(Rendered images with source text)
★ ★ ★ ★

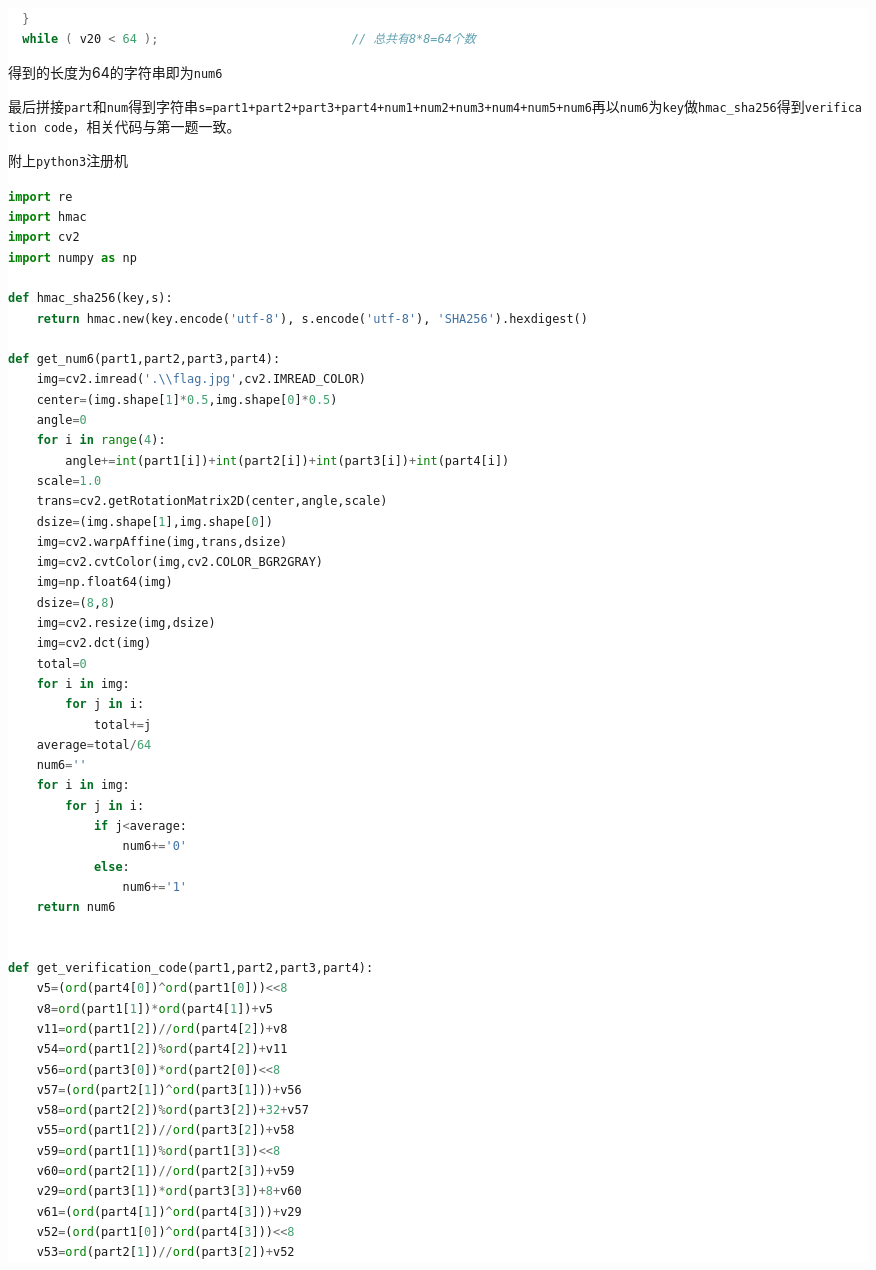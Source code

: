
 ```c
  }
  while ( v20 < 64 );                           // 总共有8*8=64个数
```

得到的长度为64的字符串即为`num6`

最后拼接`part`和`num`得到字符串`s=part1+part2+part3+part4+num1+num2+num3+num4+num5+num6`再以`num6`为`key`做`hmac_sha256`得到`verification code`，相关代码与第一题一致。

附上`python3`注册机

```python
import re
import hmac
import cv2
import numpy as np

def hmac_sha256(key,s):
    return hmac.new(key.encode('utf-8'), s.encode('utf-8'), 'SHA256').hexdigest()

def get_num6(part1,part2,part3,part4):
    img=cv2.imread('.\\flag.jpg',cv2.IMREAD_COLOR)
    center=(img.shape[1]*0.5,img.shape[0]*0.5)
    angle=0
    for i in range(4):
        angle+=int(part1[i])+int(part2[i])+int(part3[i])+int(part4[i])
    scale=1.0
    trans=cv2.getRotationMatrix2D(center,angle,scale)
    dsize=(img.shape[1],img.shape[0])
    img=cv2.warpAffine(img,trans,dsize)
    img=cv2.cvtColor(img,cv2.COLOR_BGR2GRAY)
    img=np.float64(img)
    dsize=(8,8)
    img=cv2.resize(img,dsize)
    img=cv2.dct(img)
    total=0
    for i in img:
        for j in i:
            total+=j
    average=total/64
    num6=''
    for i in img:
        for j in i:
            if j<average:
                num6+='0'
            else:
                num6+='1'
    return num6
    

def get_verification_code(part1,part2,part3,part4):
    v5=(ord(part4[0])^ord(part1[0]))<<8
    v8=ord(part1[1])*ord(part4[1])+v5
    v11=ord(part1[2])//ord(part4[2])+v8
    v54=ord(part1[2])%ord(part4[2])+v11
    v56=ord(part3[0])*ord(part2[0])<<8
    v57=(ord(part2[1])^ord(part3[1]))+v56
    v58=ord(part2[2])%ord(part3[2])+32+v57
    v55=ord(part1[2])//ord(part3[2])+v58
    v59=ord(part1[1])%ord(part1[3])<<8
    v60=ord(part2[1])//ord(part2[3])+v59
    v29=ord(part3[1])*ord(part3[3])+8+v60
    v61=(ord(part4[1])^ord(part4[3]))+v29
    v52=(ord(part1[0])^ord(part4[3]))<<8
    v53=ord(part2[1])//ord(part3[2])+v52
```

★ ★ ★ ★

What to produce –
Report each line in the entries where the string "return" occurs.

Answer box –
    return hmac.new(key.encode('utf-8'), s.encode('utf-8'), 'SHA256').hexdigest()
    return num6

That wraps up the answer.